THE DATA -
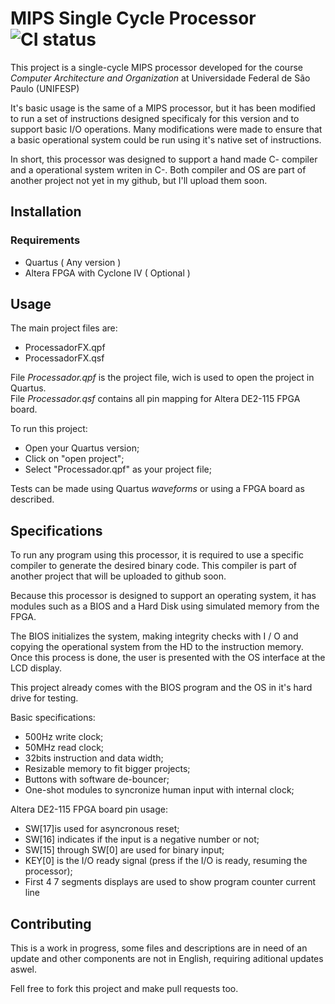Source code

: 
# MIPS Single Cycle Processor ![CI status](https://img.shields.io/badge/build-passing-brightgreen.svg)

This project is a single-cycle MIPS processor developed for the course *Computer Architecture and Organization* at Universidade Federal de São Paulo (UNIFESP)

It's basic usage is the same of a MIPS processor, but it has been modified to run a set of instructions designed specificaly for this version and to support basic I/O operations. Many modifications were made to ensure that a basic operational system could be run using it's native set of instructions.

In short, this processor was designed to support a hand made C- compiler and a operational system writen in C-. Both compiler and OS are part of another project not yet in my github, but I'll upload them soon. 

## Installation

### Requirements
* Quartus ( Any version )
* Altera FPGA with Cyclone IV ( Optional )

## Usage

The main project files are:

- ProcessadorFX.qpf
- ProcessadorFX.qsf

File *Processador.qpf* is the project file, wich is used to open the project in Quartus.  
File *Processador.qsf* contains all pin mapping for Altera DE2-115 FPGA board.  

To run this project:

- Open your Quartus version;
- Click on "open project";
- Select "Processador.qpf" as your project file;

Tests can be made using Quartus *waveforms* or using a FPGA board as described.

## Specifications

To run any program using this processor, it is required to use a specific compiler to generate the desired binary code. This compiler is part of another project that will be uploaded to github soon.

Because this processor is designed to support an operating system, it has modules such as a BIOS and a Hard Disk using simulated memory from the FPGA.

The BIOS initializes the system, making integrity checks with I / O and copying the operational system from the HD to the instruction memory. Once this process is done, the user is presented with the OS interface at the LCD display.

This project already comes with the BIOS program and the OS in it's hard drive for testing.

Basic specifications:

- 500Hz write clock;
- 50MHz read clock;
- 32bits instruction and data width;
- Resizable memory to fit bigger projects;
- Buttons with software de-bouncer;
- One-shot modules to syncronize human input with internal clock;

Altera DE2-115 FPGA board pin usage:

- SW[17]is used for asyncronous reset;
- SW[16] indicates if the input is a negative number or not;
- SW[15] through SW[0] are used for binary input;
- KEY[0] is the I/O ready signal (press if the I/O is ready, resuming the processor);
- First 4 7 segments displays are used to show program counter current line

## Contributing
This is a work in progress, some files and descriptions are in need of an update and other components are not in English, requiring aditional updates aswel.

Fell free to fork this project and make pull requests too. 
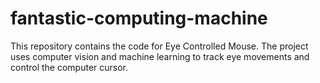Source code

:# fantastic-computing-machine
This repository contains the code for Eye Controlled Mouse. The project uses computer vision and machine learning to track eye movements and control the computer cursor.
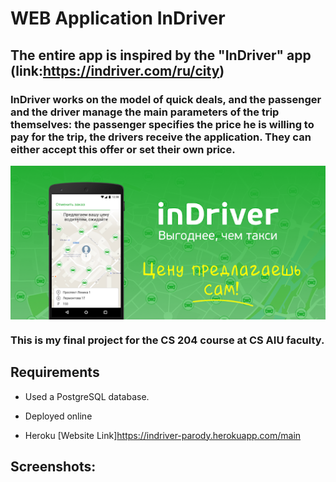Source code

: # WEB Application InDriver
## The entire app is inspired by the "InDriver" app (link:https://indriver.com/ru/city)
### InDriver works on the model of quick deals, and the passenger and the driver manage the main parameters of the trip themselves: the passenger specifies the price he is willing to pay for the trip, the drivers receive the application. They can either accept this offer or set their own price.
<img align="center"  width="550px" src="https://github.com/mataraimov/my_product/blob/main/unnamed.png" />

### This is my final project for the CS 204 course at CS AIU faculty.
## Requirements
- Used a PostgreSQL database.

- Deployed online

- Heroku [Website Link]https://indriver-parody.herokuapp.com/main

## Screenshots:
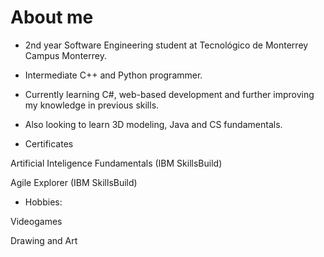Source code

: # About me
- 2nd year Software Engineering student at Tecnológico de Monterrey Campus Monterrey.
- Intermediate C++ and Python programmer.
- Currently learning C#, web-based development and further improving my knowledge in previous skills.
- Also looking to learn 3D modeling, Java and CS fundamentals.

- Certificates

Artificial Inteligence Fundamentals (IBM SkillsBuild)

Agile Explorer (IBM SkillsBuild)

- Hobbies:

Videogames

Drawing and Art

<!--
Notes for later:
[title](https://www.example.com) --- Link
> blockquote
-->
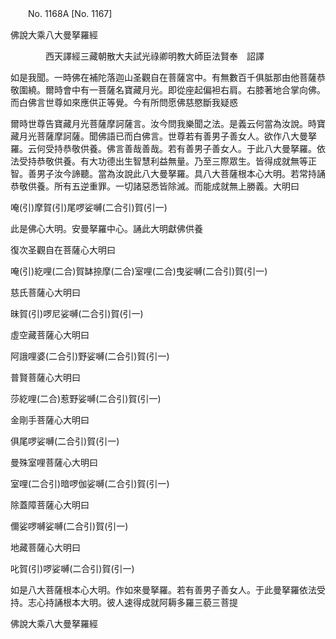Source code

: ﻿　　No. 1168A [No. 1167]

佛說大乘八大曼拏羅經

　　　　西天譯經三藏朝散大夫試光祿卿明教大師臣法賢奉　詔譯


如是我聞。一時佛在補陀落迦山圣觀自在菩薩宮中。有無數百千俱胝那由他菩薩恭敬圍繞。爾時會中有一菩薩名寶藏月光。即從座起偏袒右肩。右膝著地合掌向佛。而白佛言世尊如來應供正等覺。今有所問愿佛慈愍斷我疑惑

爾時世尊告寶藏月光菩薩摩訶薩言。汝今問我樂聞之法。是義云何當為汝說。時寶藏月光菩薩摩訶薩。聞佛語已而白佛言。世尊若有善男子善女人。欲作八大曼拏羅。云何受持恭敬供養。佛言善哉善哉。若有善男子善女人。于此八大曼拏羅。依法受持恭敬供養。有大功德出生智慧利益無量。乃至三際眾生。皆得成就無等正智。善男子汝今諦聽。當為汝說此八大曼拏羅。具八大菩薩根本心大明。若常持誦恭敬供養。所有五逆重罪。一切諸惡悉皆除滅。而能成就無上勝義。大明曰

唵(引)摩賀(引)尾啰娑嚩(二合引)賀(引一)

此是佛心大明。安曼拏羅中心。誦此大明獻佛供養

復次圣觀自在菩薩心大明曰

唵(引)紇哩(二合)賀缽捺摩(二合)室哩(二合)曳娑嚩(二合引)賀(引一)

慈氏菩薩心大明曰

昧賀(引)啰尼娑嚩(二合引)賀(引一)

虛空藏菩薩心大明曰

阿誐哩婆(二合引)野娑嚩(二合引)賀(引一)

普賢菩薩心大明曰

莎紇哩(二合)惹野娑嚩(二合引)賀(引一)

金剛手菩薩心大明曰

俱尾啰娑嚩(二合引)賀(引一)

曼殊室哩菩薩心大明曰

室哩(二合引)暗啰伽娑嚩(二合引)賀(引一)

除蓋障菩薩心大明曰

儞娑啰嚩娑嚩(二合引)賀(引一)

地藏菩薩心大明曰

叱賀(引)啰娑嚩(二合引)賀(引一)

如是八大菩薩根本心大明。作如來曼拏羅。若有善男子善女人。于此曼拏羅依法受持。志心持誦根本大明。彼人速得成就阿耨多羅三藐三菩提

佛說大乘八大曼拏羅經
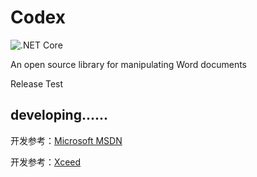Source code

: # Codex
![.NET Core](https://github.com/FredCof/Codex/workflows/.NET%20Core/badge.svg?branch=master)

An open source library for manipulating Word documents

Release Test

## developing......
开发参考：[Microsoft MSDN](https://docs.microsoft.com/en-us/office/open-xml/open-xml-sdk?view=openxml-2.8.1)

开发参考：[Xceed](https://github.com/xceedsoftware/DocX)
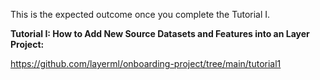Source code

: This is the expected outcome once you complete the Tutorial I.

**Tutorial I: How to Add New Source Datasets and Features into an Layer Project:** 

https://github.com/layerml/onboarding-project/tree/main/tutorial1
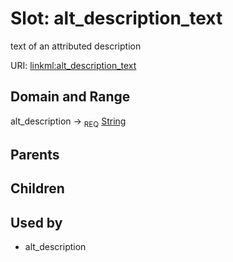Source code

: 
# Slot: alt_description_text


text of an attributed description

URI: [linkml:alt_description_text](https://w3id.org/linkml/alt_description_text)


## Domain and Range

alt_description &#8594;  <sub>REQ</sub> [String](types/String.md)

## Parents


## Children


## Used by

 * alt_description
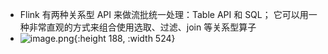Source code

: - Flink 有两种关系型 API 来做流批统一处理：Table API 和 SQL； 它可以用一种非常直观的方式来组合使用选取、过滤、join 等关系型算子
- ![image.png](../assets/image_1666086047299_0.png){:height 188, :width 524}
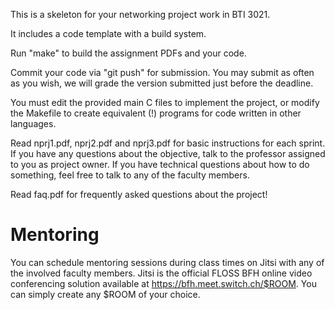 This is a skeleton for your networking project work in BTI 3021.

It includes a code template with a build system.

Run "make" to build the assignment PDFs and your code.

Commit your code via "git push" for submission. You may submit as
often as you wish, we will grade the version submitted just before the
deadline.

You must edit the provided main C files to implement the project, or
modify the Makefile to create equivalent (!) programs for code written
in other languages.

Read nprj1.pdf, nprj2.pdf and nprj3.pdf for basic instructions for
each sprint.  If you have any questions about the objective, talk to
the professor assigned to you as project owner. If you have technical
questions about how to do something, feel free to talk to any of the
faculty members.

Read faq.pdf for frequently asked questions about the project!


Mentoring
=========

You can schedule mentoring sessions during class times on Jitsi with
any of the involved faculty members. Jitsi is the official FLOSS BFH
online video conferencing solution available at
https://bfh.meet.switch.ch/$ROOM.
You can simply create any $ROOM of your choice.
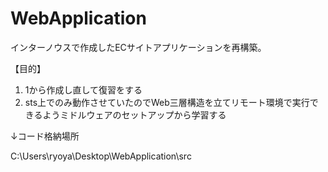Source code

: # WebApplication
インターノウスで作成したECサイトアプリケーションを再構築。

【目的】
1. 1から作成し直して復習をする
2. sts上でのみ動作させていたのでWeb三層構造を立てリモート環境で実行できるようミドルウェアのセットアップから学習する

↓コード格納場所

C:\Users\ryoya\Desktop\WebApplication\src
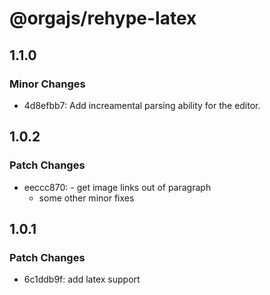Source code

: # @orgajs/rehype-latex

## 1.1.0

### Minor Changes

- 4d8efbb7: Add increamental parsing ability for the editor.

## 1.0.2

### Patch Changes

- eeccc870: - get image links out of paragraph
  - some other minor fixes

## 1.0.1

### Patch Changes

- 6c1ddb9f: add latex support
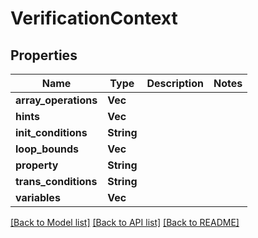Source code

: # VerificationContext

## Properties

Name | Type | Description | Notes
------------ | ------------- | ------------- | -------------
**array_operations** | **Vec<String>** |  | 
**hints** | **Vec<String>** |  | 
**init_conditions** | **String** |  | 
**loop_bounds** | **Vec<String>** |  | 
**property** | **String** |  | 
**trans_conditions** | **String** |  | 
**variables** | **Vec<String>** |  | 

[[Back to Model list]](../README.md#documentation-for-models) [[Back to API list]](../README.md#documentation-for-api-endpoints) [[Back to README]](../README.md)


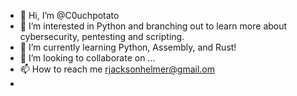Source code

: - 👋 Hi, I’m @C0uchpotato
- 👀 I’m interested in Python and branching out to learn more about cybersecurity, pentesting and scripting.
- 🌱 I’m currently learning Python, Assembly, and Rust!
- 💞️ I’m looking to collaborate on ...
- 📫 How to reach me rjacksonhelmer@gmail.om
- 

<!---
C0uchpotato/C0uchpotato is a ✨ special ✨ repository because its `README.md` (this file) appears on your GitHub profile.
You can click the Preview link to take a look at your changes.
--->
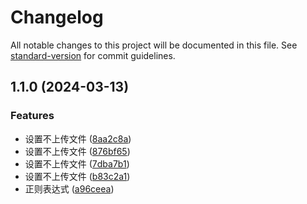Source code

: # Changelog

All notable changes to this project will be documented in this file. See [standard-version](https://github.com/conventional-changelog/standard-version) for commit guidelines.

## 1.1.0 (2024-03-13)


### Features

* 设置不上传文件 ([8aa2c8a](https://github.com/LucyLiu1226/regularList/commit/8aa2c8ad98f64f64057c0b23e7327ca4a0fd48bb))
* 设置不上传文件 ([876bf65](https://github.com/LucyLiu1226/regularList/commit/876bf652ef9939d3fb9e1b216ed1226da6b66573))
* 设置不上传文件 ([7dba7b1](https://github.com/LucyLiu1226/regularList/commit/7dba7b198e583d161ccf4bdcc6859651076c7bb7))
* 设置不上传文件 ([b83c2a1](https://github.com/LucyLiu1226/regularList/commit/b83c2a1ebb5113eeb14ed88d2e7e2d52a2187e5e))
* 正则表达式 ([a96ceea](https://github.com/LucyLiu1226/regularList/commit/a96ceea4b1f6d2e63345a26562f9b0c7f6c2f841))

ASSIGNMENT - Word for word and without pictures, please write out only the lines from the start of the entries through the line containing "File *Processador.qpf* is", both included.

RESPONSE -
Source code

: 
# MIPS Single Cycle Processor ![CI status](https://img.shields.io/badge/build-passing-brightgreen.svg)

This project is a single-cycle MIPS processor developed for the course *Computer Architecture and Organization* at Universidade Federal de São Paulo (UNIFESP)

It's basic usage is the same of a MIPS processor, but it has been modified to run a set of instructions designed specificaly for this version and to support basic I/O operations. Many modifications were made to ensure that a basic operational system could be run using it's native set of instructions.

In short, this processor was designed to support a hand made C- compiler and a operational system writen in C-. Both compiler and OS are part of another project not yet in my github, but I'll upload them soon. 

## Installation

### Requirements
* Quartus ( Any version )
* Altera FPGA with Cyclone IV ( Optional )

## Usage

The main project files are:

- ProcessadorFX.qpf
- ProcessadorFX.qsf

File *Processador.qpf* is the project file, wich is used to open the project in Quartus.  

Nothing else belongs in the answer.